Eine Autofahrerin überholte auf einer Landstraße eine Fahrzeugschlange, die sich hinter einem liegengebliebenen Lieferwagen, kurz vor einer Ampel gebildet hatte. Dabei kam es zu einer Kollision mit einer Suzuki-Fahrerin, die aus der Schlange ausscherte, um den Lieferwagen zu überholen.
Das Amtsgericht Homburg hatte die Schadensersatzklage der Suzuki-Fahrerin abgewiesen, bei der es das alleinige Verschulden für den Unfall gesehen hatte. Sie habe beim Ausscheren gegen § 6 Abs. 2 StVO verstoßen. Das Landgericht Saarbrücken kam zu einer anderen Einschätzung.
Grundsätzlich gilt: Überholverbot bei unklarer Verkehrslage
Es spreche einiges dafür, dass für die Überholende die Verkehrslage unklar war und deshalb von einem Überholverbot auszugehen sei. Eine unklare Verkehrslage nach § 5 Abs. 3 Nr. 1 StVO liegt immer dann vor, wenn nach allen objektiven Umständen nicht mit einem gefahrlosen Überholen gerechnet werden dürfe. Für die Überholende sei das weitere Fahrverhalten der hinter dem stehenden Lieferwagen stehenden Fahrzeuge nicht zuverlässig einzuschätzen gewesen.
Überholen einer Fahrzeugschlange erfordert besondere Sorgfalt
Aber selbst, wenn man annehme, dass es in der Situation grundsätzlich zulässig gewesen sei, die Fahrzeugschlange zu überholen, habe die Überholende gegen ihre Pflichten aus § 1 Abs. 2 StVO verstoßen.
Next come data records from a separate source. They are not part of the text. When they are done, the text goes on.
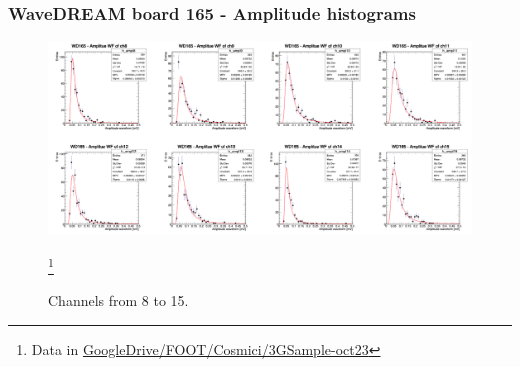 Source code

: \begin{frame} [fragile]
    \small
        \frametitle{WaveDREAM board 165 - Amplitude histograms}
                \begin{figure}
             \centering
                \includegraphics[scale=0.28]{figures/hist_ampl_3.png}
                \caption{Channels from 8 to 15.} \footnote{Data in \href{https://drive.google.com/drive/u/1/folders/16qDMMqx-QTr3lPnTk-1lWUYrBUTcSdOi}{GoogleDrive/FOOT/Cosmici/3GSample-oct23}}
            \end{figure}
    \end{frame}
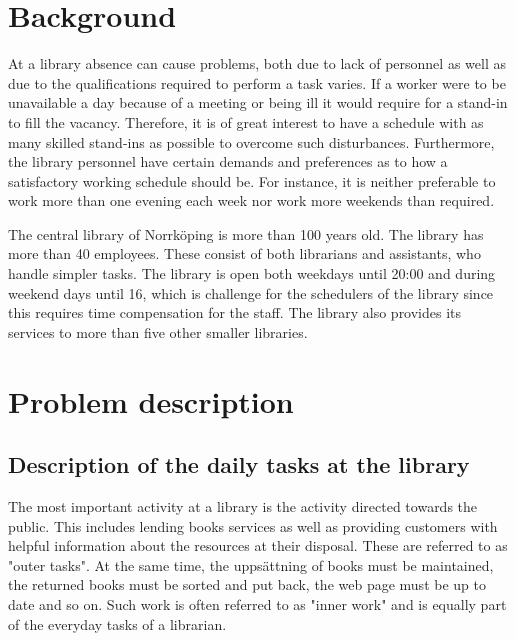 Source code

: 

\section{Background}
At a library absence can cause problems, both due to lack of personnel as well as due to the qualifications required to perform a task varies. If a worker were to be unavailable a day because of a meeting or being ill it would require for a stand-in to fill the vacancy. Therefore, it is of great interest to have a schedule with as many skilled stand-ins as possible to overcome such disturbances. Furthermore, the library personnel have certain demands and preferences as to how a satisfactory working schedule should be. For instance, it is neither preferable to work more than one evening each week nor work more weekends than required.

The central library of Norrköping is more than 100 years old. The library has more than 40 employees. These consist of both librarians and assistants, who handle simpler tasks.  The library is open both weekdays until 20:00 and during weekend days until 16, which is challenge for the schedulers of the library since this requires time compensation for the staff. The library also provides its services to more than five other smaller libraries.%

\section{Problem description}

\subsection{Description of the daily tasks at the library}
The most important activity at a library is the activity directed towards the public. This includes lending books services as well as providing customers with helpful information about the resources at their disposal. These are referred to as "outer tasks". At the same time, the uppsättning of books must be maintained, the returned books must be sorted and put back, the web page must be up to date and so on. Such work is often referred to as "inner work" and is equally part of the everyday tasks of a librarian.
Beim Überholen hätte die Autofahrerin nämlich mit besonderer Vorsicht fahren müssen. Schließlich hätte sie damit rechnen müssen, dass von den objektiv nur verkehrsbedingt haltenden Fahrzeugen das Fahrzeug der Klägerin ausscheren könnte, um an dem vor ihr stehenden Lieferwagen vorbeizufahren, sobald die Ampel auf Grün springen würde.
Dies habe die Überholende aber nicht getan. Vielmehr habe sie nach eigener Aussage mit dem Überholen begonnen, ohne hinter der Fahrzeugschlange bzw. dem klägerischen Fahrzeug anzuhalten. Deshalb habe sie auch nicht feststellen können, mit welchem weiteren Fahrverhalten der Fahrzeuge zu rechnen war.
Wer aus einer Schlange ausschert, muss auf den nachfolgenden Verkehr achten
Das Gericht sah bei beiden Seiten einen Verkehrsverstoß. Die Klägerin sei nach links ausgeschert, ohne in ausreichendem Maße auf den nachfolgenden Verkehr zu achten. Die andere Autofahrerin wiederum habe überholt, ohne sich zuvor über die Verkehrssituation informiert zu haben.
Hälftige Haftungsverteilung
Vor diesem Hintergrund hielt das Gericht nach § 17 Abs. 1, Abs. 2 StVG eine hälftige Haftungsverteilung für angemessen.